Despite Kerry arriving back in his hometown to address the nation Thursday night as the Democrats' choice to oust President Bush, it's the other John who got the convention's top billing Wednesday as Kerry's running mate.

After two days of challenges to a president they ache to replace, the convention's 4,350-plus delegates will shout their way through a roll call of states immediately following Edwards' speech, expected to include a recitation of his contention that Bush has created "two Americas" - one for the rich and one for everyone else.

Early Wednesday, Edwards and his wife went to the convention floor for a microphone check. "Should I just go ahead and give the speech now?" he asked a nearly empty hall.

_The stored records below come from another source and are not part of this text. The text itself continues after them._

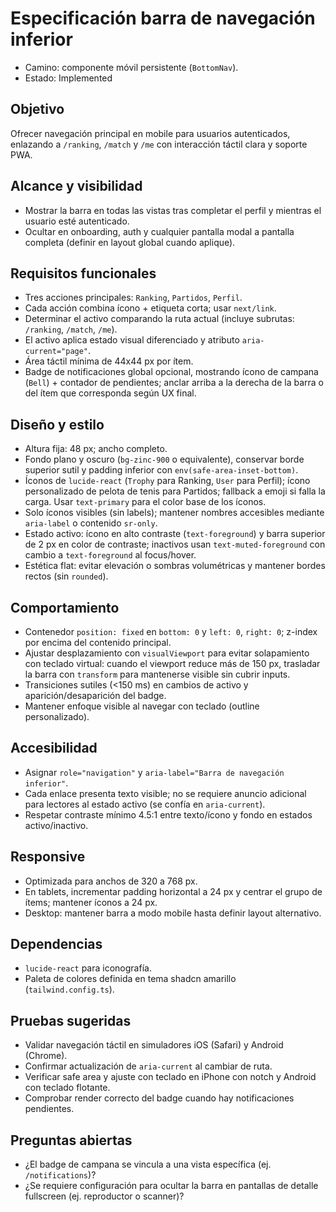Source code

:# Especificación barra de navegación inferior

- Camino: componente móvil persistente (`BottomNav`).
- Estado: Implemented

## Objetivo
Ofrecer navegación principal en mobile para usuarios autenticados, enlazando a `/ranking`, `/match` y `/me` con interacción táctil clara y soporte PWA.

## Alcance y visibilidad
- Mostrar la barra en todas las vistas tras completar el perfil y mientras el usuario esté autenticado.
- Ocultar en onboarding, auth y cualquier pantalla modal a pantalla completa (definir en layout global cuando aplique).

## Requisitos funcionales
- Tres acciones principales: `Ranking`, `Partidos`, `Perfil`.
- Cada acción combina ícono + etiqueta corta; usar `next/link`.
- Determinar el activo comparando la ruta actual (incluye subrutas: `/ranking`, `/match`, `/me`).
- El activo aplica estado visual diferenciado y atributo `aria-current="page"`.
- Área táctil mínima de 44x44 px por ítem.
- Badge de notificaciones global opcional, mostrando ícono de campana (`Bell`) + contador de pendientes; anclar arriba a la derecha de la barra o del ítem que corresponda según UX final.

## Diseño y estilo
- Altura fija: 48 px; ancho completo.
- Fondo plano y oscuro (`bg-zinc-900` o equivalente), conservar borde superior sutil y padding inferior con `env(safe-area-inset-bottom)`.
- Íconos de `lucide-react` (`Trophy` para Ranking, `User` para Perfil); ícono personalizado de pelota de tenis para Partidos; fallback a emoji si falla la carga. Usar `text-primary` para el color base de los íconos.
- Solo íconos visibles (sin labels); mantener nombres accesibles mediante `aria-label` o contenido `sr-only`.
- Estado activo: ícono en alto contraste (`text-foreground`) y barra superior de 2 px en color de contraste; inactivos usan `text-muted-foreground` con cambio a `text-foreground` al focus/hover.
- Estética flat: evitar elevación o sombras volumétricas y mantener bordes rectos (sin `rounded`).

## Comportamiento
- Contenedor `position: fixed` en `bottom: 0` y `left: 0`, `right: 0`; z-index por encima del contenido principal.
- Ajustar desplazamiento con `visualViewport` para evitar solapamiento con teclado virtual: cuando el viewport reduce más de 150 px, trasladar la barra con `transform` para mantenerse visible sin cubrir inputs.
- Transiciones sutiles (<150 ms) en cambios de activo y aparición/desaparición del badge.
- Mantener enfoque visible al navegar con teclado (outline personalizado).

## Accesibilidad
- Asignar `role="navigation"` y `aria-label="Barra de navegación inferior"`.
- Cada enlace presenta texto visible; no se requiere anuncio adicional para lectores al estado activo (se confía en `aria-current`).
- Respetar contraste mínimo 4.5:1 entre texto/ícono y fondo en estados activo/inactivo.

## Responsive
- Optimizada para anchos de 320 a 768 px.
- En tablets, incrementar padding horizontal a 24 px y centrar el grupo de ítems; mantener íconos a 24 px.
- Desktop: mantener barra a modo mobile hasta definir layout alternativo.

## Dependencias
- `lucide-react` para iconografía.
- Paleta de colores definida en tema shadcn amarillo (`tailwind.config.ts`).

## Pruebas sugeridas
- Validar navegación táctil en simuladores iOS (Safari) y Android (Chrome).
- Confirmar actualización de `aria-current` al cambiar de ruta.
- Verificar safe area y ajuste con teclado en iPhone con notch y Android con teclado flotante.
- Comprobar render correcto del badge cuando hay notificaciones pendientes.

## Preguntas abiertas
- ¿El badge de campana se vincula a una vista específica (ej. `/notifications`)?
- ¿Se requiere configuración para ocultar la barra en pantallas de detalle fullscreen (ej. reproductor o scanner)?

"It was actually a little less scary than I thought it would be when we got up there on the stage," his wife said later on CBS-TV's "The Early Show. "It felt a lot more intimate than you would expect if you were standing on the sidelines watching it, so I felt a lot more at ease."

Edwards' speech follows two days in which some of the Democratic Party's best and brightest have praised Kerry with stories of his service in Vietnam while criticizing Bush's handling of the war in Iraq.

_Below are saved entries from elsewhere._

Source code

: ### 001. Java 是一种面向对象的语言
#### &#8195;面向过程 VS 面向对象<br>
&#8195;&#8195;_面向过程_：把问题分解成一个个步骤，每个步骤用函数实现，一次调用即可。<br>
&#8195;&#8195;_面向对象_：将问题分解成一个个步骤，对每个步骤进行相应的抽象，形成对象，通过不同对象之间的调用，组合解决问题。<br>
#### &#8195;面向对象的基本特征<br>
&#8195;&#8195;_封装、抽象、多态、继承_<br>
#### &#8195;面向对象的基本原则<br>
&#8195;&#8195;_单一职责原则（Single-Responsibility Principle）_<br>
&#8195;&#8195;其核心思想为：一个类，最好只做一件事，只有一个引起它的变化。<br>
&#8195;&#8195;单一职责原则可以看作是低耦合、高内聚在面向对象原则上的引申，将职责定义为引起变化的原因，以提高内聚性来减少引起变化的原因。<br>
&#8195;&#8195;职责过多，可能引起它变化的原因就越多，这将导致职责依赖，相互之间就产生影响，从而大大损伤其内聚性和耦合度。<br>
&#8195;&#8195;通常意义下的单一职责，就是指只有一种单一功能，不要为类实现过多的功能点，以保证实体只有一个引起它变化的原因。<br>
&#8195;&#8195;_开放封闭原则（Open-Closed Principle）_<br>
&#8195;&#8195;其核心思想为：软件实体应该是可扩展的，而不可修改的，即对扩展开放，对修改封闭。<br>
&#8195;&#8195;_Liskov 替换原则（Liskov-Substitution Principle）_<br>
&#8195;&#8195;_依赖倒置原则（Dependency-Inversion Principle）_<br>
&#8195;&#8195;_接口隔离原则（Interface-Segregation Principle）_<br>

Kerry planned a dramatic arrival Wednesday in Boston, riding a water taxi across the harbor. On Tuesday, he cited his qualifications to be commander in chief and asserted, "I will and I can fight a more effective war on terror than George Bush is."

Campaigning in California, Vice President Dick Cheney said both Kerry and Edwards voted yes for war, but against subsequent funding for the troops. "We need a president who will back our troops 100 percent, and that's exactly what we've got in George W. Bush," the vice president said.

Kerry is even or slightly ahead of Bush in many pre-convention polls. At the same time, a new Washington Post-ABC poll showed that more than half those surveyed said they knew only a little or hardly at all about the Massachusetts senator's positions on issues.

And after months of sustained GOP television attacks on Kerry, more than 40 percent called him too liberal on most issues.

Two days into the convention, police reported that no protesters had been arrested, despite predictions that there would be thousands. Officials said bomb squads had responded to about 30 calls of unattended or suspicious bags and packages since Sunday.

Republicans, in Boston to counter the Democrats' anti-Bush rhetoric, ridiculed Kerry for shifting positions on Iraq. They planned to unveil an 11-minute video Wednesday that captures Kerry's changing positions on Iraq since 2001.

In her first big political speech, the candidate's wife, Teresa Heinz Kerry, sought to shield him from that accusation, saying his positions on the environment and other issues were just common sense. She took her own jabs at Bush, describing her husband as a fighter who earned three Purple Hearts "the old-fashioned way, by putting his life on the line for his country."

Bush served stateside during Vietnam; Kerry volunteered for combat.

"No one will defend this nation more vigorously than he will," Heinz Kerry said of her husband.

Massachusetts Sen. Edward M. Kennedy, the aging liberal icon whom Republicans happily link to Kerry, accused Bush of wasting the "enormous goodwill that flowed to America from across the world" after the Sept. 11., 2001, terrorist attacks.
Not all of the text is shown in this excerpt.